*** Opening EXTRACTED DATA ***

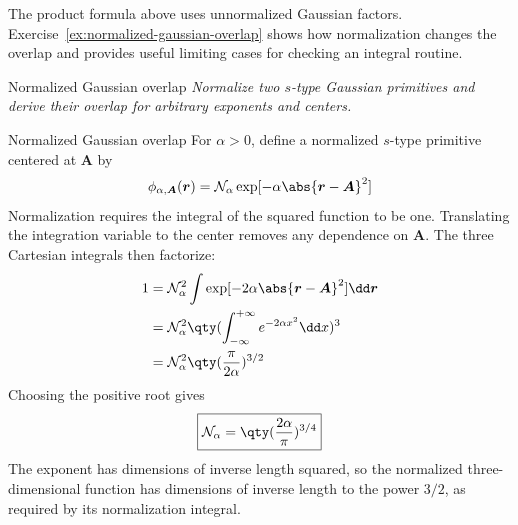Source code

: \documentclass[11pt,a4paper,titlepage]{article}
\numberwithin{equation}{section}
\newcommand{\br}{\boldsymbol{r}}
\newcommand{\bA}{\boldsymbol{A}}
\newcommand{\violet}[1]{\textcolor{hfViolet}{#1}}
\begin{document}
The product formula above uses unnormalized Gaussian factors.
Exercise~\ref{ex:normalized-gaussian-overlap} shows how normalization changes the overlap and provides useful
limiting cases for checking an integral routine.

\begin{hfexercise}[phantom={\label{ex:normalized-gaussian-overlap}}]{Normalized Gaussian overlap}
\violet{\textit{Normalize two $s$-type Gaussian primitives and derive their
overlap for arbitrary exponents and centers.}}
\end{hfexercise}
\begin{hfsolution}{Normalized Gaussian overlap}
For $\alpha>0$, define a normalized $s$-type primitive centered at $\bA$ by
\begin{equation}
  \phi_{\alpha,\bA}(\br)
  =\mathcal{N}_\alpha\exp[-\alpha\abs{\br-\bA}^2]
\end{equation}
Normalization requires the integral of the squared function to be one.
Translating the integration variable to the center removes any dependence
on $\bA$. The three Cartesian integrals then factorize:
\begin{equation}
\begin{split}
  1
  &=\mathcal{N}_\alpha^2
    \int\exp[-2\alpha\abs{\br-\bA}^2]\dd\br\\
  &=\mathcal{N}_\alpha^2
    \qty(\int_{-\infty}^{+\infty}e^{-2\alpha x^2}\dd x)^3\\
  &=\mathcal{N}_\alpha^2\qty(\frac{\pi}{2\alpha})^{3/2}
\end{split}
\end{equation}
Choosing the positive root gives
\begin{equation}
  \boxed{\mathcal{N}_\alpha=\qty(\frac{2\alpha}{\pi})^{3/4}}
\end{equation}
The exponent has dimensions of inverse length squared, so the normalized
three-dimensional function has dimensions of inverse length to the power
$3/2$, as required by its normalization integral.


\end{hfsolution}
\end{document}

*** Closing EXTRACTED DATA ***

AIM OF THE EXERCISE — Repeat, exactly as they stand above, the lines from the line with "on $\bA$. The" to the line with "The exponent has", both lines included.

SOLUTION —
on $\bA$. The three Cartesian integrals then factorize:
\begin{equation}
\begin{split}
  1
  &=\mathcal{N}_\alpha^2
    \int\exp[-2\alpha\abs{\br-\bA}^2]\dd\br\\
  &=\mathcal{N}_\alpha^2
    \qty(\int_{-\infty}^{+\infty}e^{-2\alpha x^2}\dd x)^3\\
  &=\mathcal{N}_\alpha^2\qty(\frac{\pi}{2\alpha})^{3/2}
\end{split}
\end{equation}
Choosing the positive root gives
\begin{equation}
  \boxed{\mathcal{N}_\alpha=\qty(\frac{2\alpha}{\pi})^{3/4}}
\end{equation}
The exponent has dimensions of inverse length squared, so the normalized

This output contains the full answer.